Records for this exercise
+++
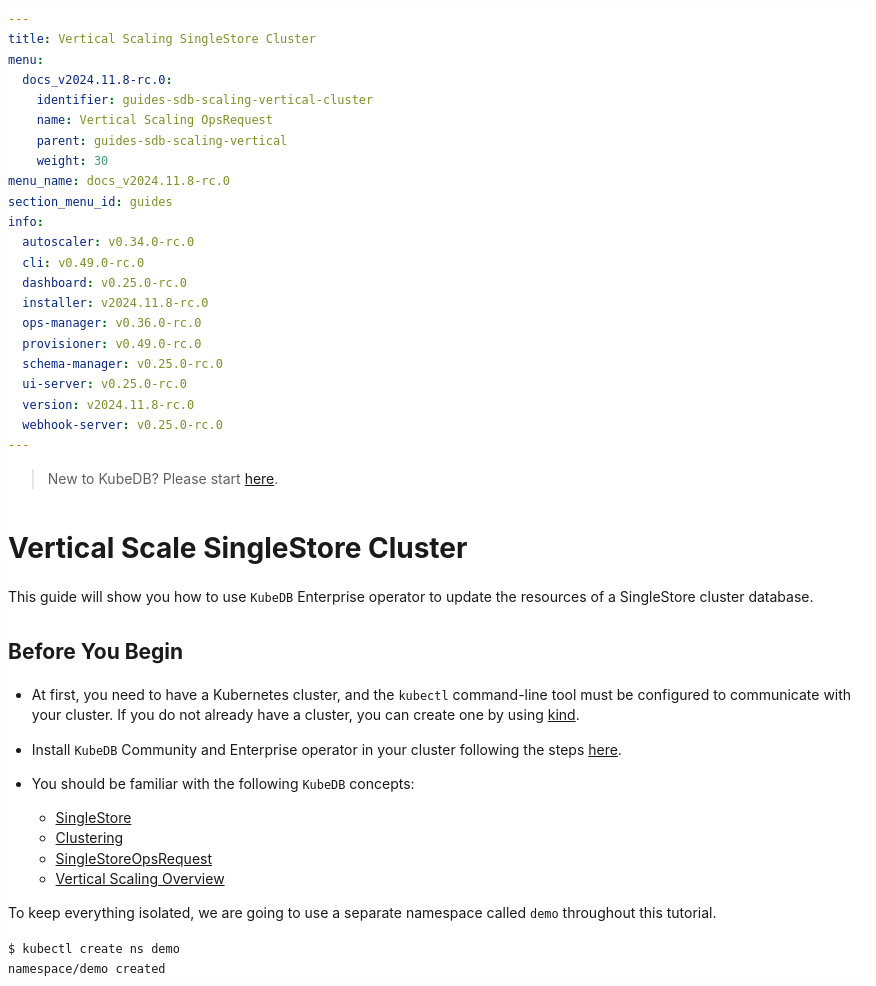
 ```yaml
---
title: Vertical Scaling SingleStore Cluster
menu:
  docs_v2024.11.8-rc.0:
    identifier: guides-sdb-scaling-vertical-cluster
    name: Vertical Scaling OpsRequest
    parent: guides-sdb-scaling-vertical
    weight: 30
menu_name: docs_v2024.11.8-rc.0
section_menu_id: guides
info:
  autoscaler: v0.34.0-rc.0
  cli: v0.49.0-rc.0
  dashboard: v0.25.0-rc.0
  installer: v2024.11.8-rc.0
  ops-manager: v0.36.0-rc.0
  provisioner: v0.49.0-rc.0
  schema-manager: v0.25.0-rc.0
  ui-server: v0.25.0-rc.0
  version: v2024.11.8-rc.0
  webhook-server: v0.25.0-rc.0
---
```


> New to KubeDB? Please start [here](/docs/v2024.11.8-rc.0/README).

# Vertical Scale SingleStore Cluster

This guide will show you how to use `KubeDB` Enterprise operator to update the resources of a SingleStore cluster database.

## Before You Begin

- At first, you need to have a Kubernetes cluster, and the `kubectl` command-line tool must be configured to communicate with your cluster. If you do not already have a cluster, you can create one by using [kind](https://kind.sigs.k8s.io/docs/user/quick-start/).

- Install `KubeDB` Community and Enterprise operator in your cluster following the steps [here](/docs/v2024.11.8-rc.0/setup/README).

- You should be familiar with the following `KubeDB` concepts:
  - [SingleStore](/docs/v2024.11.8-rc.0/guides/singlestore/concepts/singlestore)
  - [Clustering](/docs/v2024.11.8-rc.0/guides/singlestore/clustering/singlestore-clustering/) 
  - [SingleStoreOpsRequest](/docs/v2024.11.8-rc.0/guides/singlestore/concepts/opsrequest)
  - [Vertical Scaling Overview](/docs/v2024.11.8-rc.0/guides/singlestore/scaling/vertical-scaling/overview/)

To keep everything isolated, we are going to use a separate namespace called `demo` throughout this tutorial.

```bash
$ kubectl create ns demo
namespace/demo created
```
+++
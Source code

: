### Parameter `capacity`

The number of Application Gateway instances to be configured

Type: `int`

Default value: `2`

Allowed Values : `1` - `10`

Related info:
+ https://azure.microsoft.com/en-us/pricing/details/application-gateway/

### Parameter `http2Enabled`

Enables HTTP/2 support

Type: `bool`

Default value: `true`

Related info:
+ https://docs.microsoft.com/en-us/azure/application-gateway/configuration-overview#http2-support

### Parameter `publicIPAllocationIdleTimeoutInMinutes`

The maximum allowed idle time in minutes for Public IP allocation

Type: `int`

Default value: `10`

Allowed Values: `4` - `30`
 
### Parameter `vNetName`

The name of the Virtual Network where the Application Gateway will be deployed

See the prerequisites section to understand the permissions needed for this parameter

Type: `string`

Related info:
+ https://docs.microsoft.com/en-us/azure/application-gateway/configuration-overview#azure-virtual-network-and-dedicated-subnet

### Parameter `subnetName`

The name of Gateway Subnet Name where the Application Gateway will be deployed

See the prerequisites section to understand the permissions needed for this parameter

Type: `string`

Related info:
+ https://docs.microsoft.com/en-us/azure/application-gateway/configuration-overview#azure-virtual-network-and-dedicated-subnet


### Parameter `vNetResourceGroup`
+++
Goal of the exercise
The string "demo" appears in how many lines above? Answer with the number only.

Result of the exercise
3